■ **PROBLEM DESCRIPTION**: Across these entries, how many lines contain the word "normalized"? Answer with only the number.
[DATA SECTION — start]
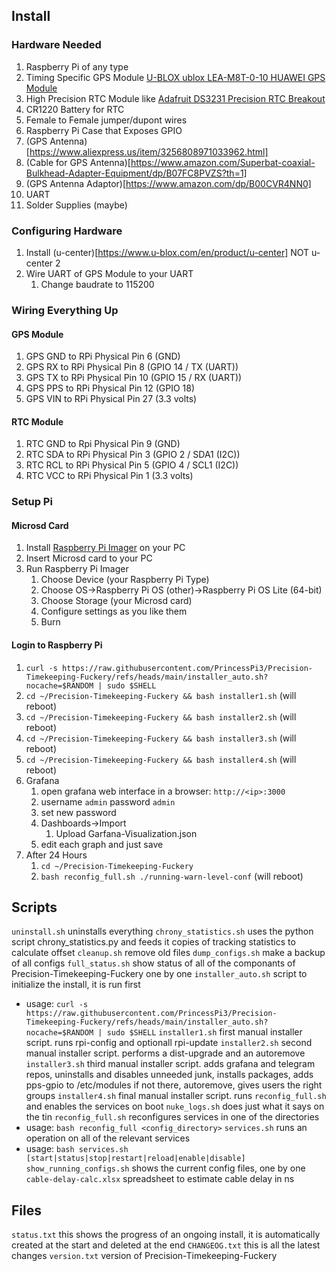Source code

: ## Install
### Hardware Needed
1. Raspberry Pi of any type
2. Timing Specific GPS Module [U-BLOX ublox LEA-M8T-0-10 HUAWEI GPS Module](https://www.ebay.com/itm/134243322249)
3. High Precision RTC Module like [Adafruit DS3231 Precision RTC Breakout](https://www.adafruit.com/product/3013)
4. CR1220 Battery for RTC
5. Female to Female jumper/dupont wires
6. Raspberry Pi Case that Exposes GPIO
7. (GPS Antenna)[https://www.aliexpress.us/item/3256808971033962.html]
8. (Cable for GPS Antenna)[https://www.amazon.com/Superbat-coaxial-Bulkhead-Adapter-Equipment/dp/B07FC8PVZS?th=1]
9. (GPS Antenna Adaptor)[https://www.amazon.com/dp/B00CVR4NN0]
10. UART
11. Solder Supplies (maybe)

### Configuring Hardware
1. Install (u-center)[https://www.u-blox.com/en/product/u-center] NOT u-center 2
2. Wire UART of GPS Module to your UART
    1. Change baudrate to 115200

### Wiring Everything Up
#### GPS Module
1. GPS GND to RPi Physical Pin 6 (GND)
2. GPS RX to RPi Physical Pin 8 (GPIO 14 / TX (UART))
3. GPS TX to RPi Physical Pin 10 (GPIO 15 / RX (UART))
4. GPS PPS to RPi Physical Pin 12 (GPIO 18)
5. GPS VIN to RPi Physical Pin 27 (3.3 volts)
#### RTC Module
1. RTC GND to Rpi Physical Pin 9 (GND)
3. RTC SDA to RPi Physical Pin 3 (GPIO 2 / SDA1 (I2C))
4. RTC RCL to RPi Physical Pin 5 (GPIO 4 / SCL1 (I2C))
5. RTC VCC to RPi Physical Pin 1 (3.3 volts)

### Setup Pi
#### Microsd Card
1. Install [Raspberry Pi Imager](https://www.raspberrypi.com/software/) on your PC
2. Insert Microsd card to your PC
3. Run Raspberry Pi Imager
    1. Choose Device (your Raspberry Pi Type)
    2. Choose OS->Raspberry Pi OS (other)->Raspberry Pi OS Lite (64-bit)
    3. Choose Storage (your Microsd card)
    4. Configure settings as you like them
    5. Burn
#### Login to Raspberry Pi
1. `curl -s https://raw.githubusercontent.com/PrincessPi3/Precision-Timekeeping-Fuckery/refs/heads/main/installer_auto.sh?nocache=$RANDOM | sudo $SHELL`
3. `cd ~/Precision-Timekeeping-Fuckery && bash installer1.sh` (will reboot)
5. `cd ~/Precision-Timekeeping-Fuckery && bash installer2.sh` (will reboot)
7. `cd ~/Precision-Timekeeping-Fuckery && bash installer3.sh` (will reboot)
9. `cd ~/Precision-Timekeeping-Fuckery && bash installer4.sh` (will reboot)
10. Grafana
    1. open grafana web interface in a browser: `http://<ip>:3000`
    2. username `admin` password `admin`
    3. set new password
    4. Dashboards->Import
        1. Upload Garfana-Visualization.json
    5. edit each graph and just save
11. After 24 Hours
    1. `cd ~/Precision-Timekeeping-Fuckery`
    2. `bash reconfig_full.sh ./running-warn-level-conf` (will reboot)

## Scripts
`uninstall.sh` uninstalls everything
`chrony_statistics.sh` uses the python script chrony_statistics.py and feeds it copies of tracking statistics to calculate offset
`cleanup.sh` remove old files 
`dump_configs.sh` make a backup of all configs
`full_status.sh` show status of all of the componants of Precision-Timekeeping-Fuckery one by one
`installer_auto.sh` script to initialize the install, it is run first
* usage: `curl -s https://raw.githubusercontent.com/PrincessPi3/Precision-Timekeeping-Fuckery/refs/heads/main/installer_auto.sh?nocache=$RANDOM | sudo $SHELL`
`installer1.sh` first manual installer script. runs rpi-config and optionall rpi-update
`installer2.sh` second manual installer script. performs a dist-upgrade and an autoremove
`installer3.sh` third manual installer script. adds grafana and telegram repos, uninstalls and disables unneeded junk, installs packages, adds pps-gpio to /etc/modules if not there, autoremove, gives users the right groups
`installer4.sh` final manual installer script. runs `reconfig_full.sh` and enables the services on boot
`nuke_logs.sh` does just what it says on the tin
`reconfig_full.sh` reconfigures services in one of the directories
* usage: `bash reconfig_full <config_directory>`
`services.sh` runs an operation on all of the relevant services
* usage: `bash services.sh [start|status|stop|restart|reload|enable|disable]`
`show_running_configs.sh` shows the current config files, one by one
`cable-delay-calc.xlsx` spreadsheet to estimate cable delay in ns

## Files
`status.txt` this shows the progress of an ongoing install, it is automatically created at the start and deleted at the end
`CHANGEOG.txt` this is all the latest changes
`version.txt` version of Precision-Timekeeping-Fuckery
[DATA SECTION — finish]
[DATA SECTION — start]
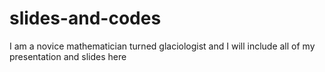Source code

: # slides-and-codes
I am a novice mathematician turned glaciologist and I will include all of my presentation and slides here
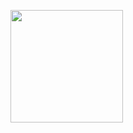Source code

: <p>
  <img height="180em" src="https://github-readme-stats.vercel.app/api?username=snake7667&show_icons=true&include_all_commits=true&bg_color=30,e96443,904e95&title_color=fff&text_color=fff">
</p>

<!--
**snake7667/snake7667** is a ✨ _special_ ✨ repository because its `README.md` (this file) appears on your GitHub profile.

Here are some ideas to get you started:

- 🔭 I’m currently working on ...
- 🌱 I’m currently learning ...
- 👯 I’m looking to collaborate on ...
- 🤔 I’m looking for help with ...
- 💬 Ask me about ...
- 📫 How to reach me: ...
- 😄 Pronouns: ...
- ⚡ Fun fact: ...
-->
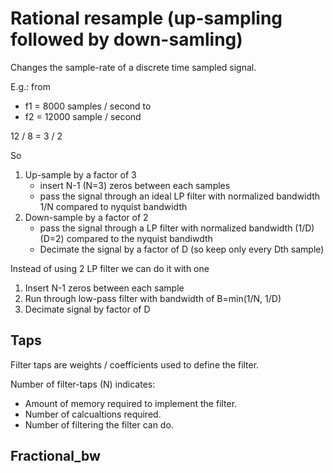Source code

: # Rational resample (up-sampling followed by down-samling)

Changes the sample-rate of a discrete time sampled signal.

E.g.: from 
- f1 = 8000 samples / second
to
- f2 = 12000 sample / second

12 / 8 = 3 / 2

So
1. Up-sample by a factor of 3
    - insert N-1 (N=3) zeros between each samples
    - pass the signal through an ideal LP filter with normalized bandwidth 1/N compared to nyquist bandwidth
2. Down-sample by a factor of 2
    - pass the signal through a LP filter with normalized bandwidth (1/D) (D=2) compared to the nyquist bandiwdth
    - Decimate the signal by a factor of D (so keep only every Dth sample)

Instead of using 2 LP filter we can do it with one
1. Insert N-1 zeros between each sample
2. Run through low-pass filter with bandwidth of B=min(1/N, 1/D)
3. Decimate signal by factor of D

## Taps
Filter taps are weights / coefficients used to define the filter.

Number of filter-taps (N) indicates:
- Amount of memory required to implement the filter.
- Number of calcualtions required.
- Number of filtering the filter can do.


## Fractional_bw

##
[DATA SECTION — finish]
■ **ANSWER SPACE**: 2